Thank you, dear Patty, for reminding me of Hebrews 13:6 I love that one and had forgotten about it. 🙂 Blessings.
Gorgeous pictures! 🙂 I love autumn
Thank you, dear Rebecca. 🙂
It’s so comforting to read the reinforcement that it’s good to stop pretending. I’ve been a counselor for 30 and have led groups with purpose but social mingling is still not comfortable unless I know the people well. I can do a one day conference, but I just backed out of being a leader at a four day event where I would feel overwhelmed. I have to have my quiet time. At 60 years old, I’ve decided it’s time to stop fighting and honor how God made me.
JoAnna, I wish I had realized this sooner instead of beating myself up over it for so long. Parents can play a big roll in helping their introvert children not feel broken. Today I listened to a podcast on HopeStreamRadio about this: http://hopestreamradio.com/the-misunderstood-introverted-child/
Thanks for the link to the article. I’ll read it shortly. I have to be honest, I might not have backed out all the way. It seems that the leader of my group is being supportive about the concerns I expressed, so I’m praying about it. Trying to stop calling myself wishy-washy and recognizing I’m setting boundaries to take care of myself. Thanks for letting me process.
JoAnna, I like the sound of “supportive” and “setting boundaries”, it reminds me of the flexibility of a healthy backbone. I think you’ll do well walking in this balance.

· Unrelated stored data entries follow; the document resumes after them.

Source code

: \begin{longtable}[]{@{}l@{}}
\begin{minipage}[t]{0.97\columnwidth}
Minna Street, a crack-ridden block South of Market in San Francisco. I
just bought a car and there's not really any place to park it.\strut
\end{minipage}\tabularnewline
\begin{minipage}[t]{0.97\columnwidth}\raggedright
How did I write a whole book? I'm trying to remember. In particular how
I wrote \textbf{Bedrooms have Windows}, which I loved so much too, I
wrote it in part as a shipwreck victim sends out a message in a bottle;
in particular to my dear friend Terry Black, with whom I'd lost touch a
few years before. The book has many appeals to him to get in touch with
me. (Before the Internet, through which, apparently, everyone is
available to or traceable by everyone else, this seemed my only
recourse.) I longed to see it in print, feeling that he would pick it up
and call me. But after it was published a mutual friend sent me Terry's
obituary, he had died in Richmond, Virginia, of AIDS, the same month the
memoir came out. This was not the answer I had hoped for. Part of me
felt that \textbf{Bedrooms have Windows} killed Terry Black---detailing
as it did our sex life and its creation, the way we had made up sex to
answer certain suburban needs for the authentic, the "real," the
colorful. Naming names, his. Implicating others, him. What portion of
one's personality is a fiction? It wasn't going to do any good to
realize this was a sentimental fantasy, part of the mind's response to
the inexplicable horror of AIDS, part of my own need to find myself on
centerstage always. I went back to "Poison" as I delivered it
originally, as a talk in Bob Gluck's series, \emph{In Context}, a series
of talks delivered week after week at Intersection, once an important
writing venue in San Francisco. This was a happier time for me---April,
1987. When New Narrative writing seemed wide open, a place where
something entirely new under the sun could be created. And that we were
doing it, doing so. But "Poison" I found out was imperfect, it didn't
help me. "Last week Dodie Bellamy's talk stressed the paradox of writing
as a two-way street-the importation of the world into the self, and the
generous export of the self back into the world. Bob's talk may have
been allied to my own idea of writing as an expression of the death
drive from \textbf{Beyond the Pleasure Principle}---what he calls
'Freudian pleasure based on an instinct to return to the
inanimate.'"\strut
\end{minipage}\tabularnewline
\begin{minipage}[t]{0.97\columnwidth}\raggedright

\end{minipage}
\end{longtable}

Social anxiety can be tough to overcome.. I find I have to mentally prepare myself.. I love the photos and the POEM!! Fear is so powerful.. let’s use it to motivate not contain us <3
Wise words, Christy: “… let’s use (fear) to motivate not contain us.” <3 I'm motivated to grow stronger than my fear by focusing on what needs have my name on them, and then I want to fill them according to the will and grace of God.
I’m like you.
Dear Cynthia, this encourages me. 🙂 You were so eloquent and gracious in your radio interview on CBC radio. xo
Wow nice blog post 🙂
Thank you. 🙂 Blessings on your weekend.